:: Available data

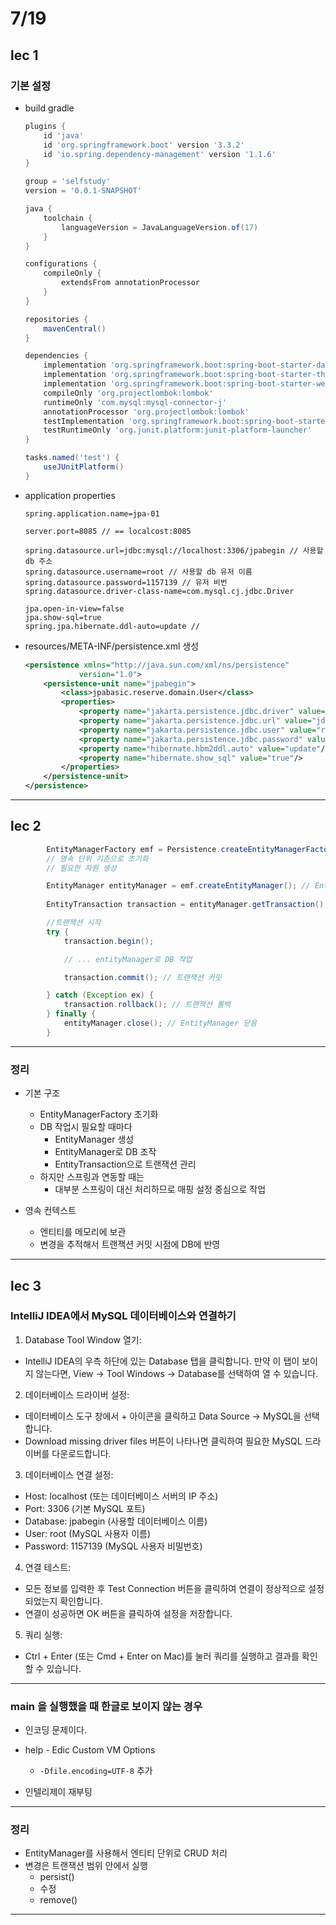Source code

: # 7/19

## lec 1

### 기본 설정

- build gradle

    ```gradle
    plugins {
        id 'java'
        id 'org.springframework.boot' version '3.3.2'
        id 'io.spring.dependency-management' version '1.1.6'
    }

    group = 'selfstudy'
    version = '0.0.1-SNAPSHOT'

    java {
        toolchain {
            languageVersion = JavaLanguageVersion.of(17)
        }
    }

    configurations {
        compileOnly {
            extendsFrom annotationProcessor
        }
    }

    repositories {
        mavenCentral()
    }

    dependencies {
        implementation 'org.springframework.boot:spring-boot-starter-data-jpa'
        implementation 'org.springframework.boot:spring-boot-starter-thymeleaf'
        implementation 'org.springframework.boot:spring-boot-starter-web'
        compileOnly 'org.projectlombok:lombok'
        runtimeOnly 'com.mysql:mysql-connector-j'
        annotationProcessor 'org.projectlombok:lombok'
        testImplementation 'org.springframework.boot:spring-boot-starter-test'
        testRuntimeOnly 'org.junit.platform:junit-platform-launcher'
    }

    tasks.named('test') {
        useJUnitPlatform()
    }

    ```

- application properties

    ```properties
    spring.application.name=jpa-01

    server.port=8085 // == localcost:8085

    spring.datasource.url=jdbc:mysql://localhost:3306/jpabegin // 사용할 db 주소
    spring.datasource.username=root // 사용할 db 유저 이름
    spring.datasource.password=1157139 // 유저 비번
    spring.datasource.driver-class-name=com.mysql.cj.jdbc.Driver

    jpa.open-in-view=false
    jpa.show-sql=true
    spring.jpa.hibernate.ddl-auto=update //
    ```

- resources/META-INF/persistence.xml 생성

    ```xml
    <persistence xmlns="http://java.sun.com/xml/ns/persistence"
                version="1.0">
        <persistence-unit name="jpabegin">
            <class>jpabasic.reserve.domain.User</class>
            <properties>
                <property name="jakarta.persistence.jdbc.driver" value="com.mysql.cj.jdbc.Driver"/>
                <property name="jakarta.persistence.jdbc.url" value="jdbc:mysql://localhost:3306/jpabegin"/>
                <property name="jakarta.persistence.jdbc.user" value="root"/>
                <property name="jakarta.persistence.jdbc.password" value="1157139"/>
                <property name="hibernate.hbm2ddl.auto" value="update"/>
                <property name="hibernate.show_sql" value="true"/>
            </properties>
        </persistence-unit>
    </persistence>
    ```
---
## lec 2

```java
        EntityManagerFactory emf = Persistence.createEntityManagerFactory("jpabegin");
        // 영속 단위 기준으로 초기화
        // 필요한 자원 생성

        EntityManager entityManager = emf.createEntityManager(); // EntityManager 생성
        
        EntityTransaction transaction = entityManager.getTransaction(); // EntityTransaction 구함

        //트랜잭션 시작
        try {
            transaction.begin();

            // ... entityManager로 DB 작업

            transaction.commit(); // 트랜잭션 커밋

        } catch (Exception ex) {
            transaction.rollback(); // 트랜잭션 롤백
        } finally {
            entityManager.close(); // EntityManager 닫음
        }
```
---
### 정리

- 기본 구조
  - EntityManagerFactory 초기화
  - DB 작업시 필요할 때마다
    - EntityManager 생성
    - EntityManager로 DB 조작
    - EntityTransaction으로 트랜잭션 관리
  - 하지만 스프링과 연동할 때는
    - 대부분 스프링이 대신 처리하므로 매핑 설정 중심으로 작업

- 영속 컨텍스트
  - 엔티티를 메모리에 보관
  - 변경을 추적해서 트랜잭션 커밋 시점에 DB에 반영
---
## lec 3

### IntelliJ IDEA에서 MySQL 데이터베이스와 연결하기

1. Database Tool Window 열기:

- IntelliJ IDEA의 우측 하단에 있는 Database 탭을 클릭합니다. 만약 이 탭이 보이지 않는다면, View -> Tool Windows -> Database를 선택하여 열 수 있습니다.

2. 데이터베이스 드라이버 설정:

- 데이터베이스 도구 창에서 + 아이콘을 클릭하고 Data Source -> MySQL을 선택합니다.
- Download missing driver files 버튼이 나타나면 클릭하여 필요한 MySQL 드라이버를 다운로드합니다.

3. 데이터베이스 연결 설정:

- Host: localhost (또는 데이터베이스 서버의 IP 주소)
- Port: 3306 (기본 MySQL 포트)
- Database: jpabegin (사용할 데이터베이스 이름)
- User: root (MySQL 사용자 이름)
- Password: 1157139 (MySQL 사용자 비밀번호)

4. 연결 테스트:

- 모든 정보를 입력한 후 Test Connection 버튼을 클릭하여 연결이 정상적으로 설정되었는지 확인합니다.
- 연결이 성공하면 OK 버튼을 클릭하여 설정을 저장합니다.

5. 쿼리 실행:

- Ctrl + Enter (또는 Cmd + Enter on Mac)를 눌러 쿼리를 실행하고 결과를 확인할 수 있습니다.

---

### main 을 실행했을 때 한글로 보이지 않는 경우

- 인코딩 문제이다.
  
- help - Edic Custom VM Options
  - `-Dfile.encoding=UTF-8` 추가
- 인텔리제이 재부팅
---

### 정리

- EntityManager를 사용해서 엔티티 단위로 CRUD 처리
- 변경은 트랜잭션 범위 안에서 실행
  - persist()
  - 수정
  - remove()
---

::::

Required action » In the listing above, how many of the lines include "localhost"? Give only the figure.

Answer space » 3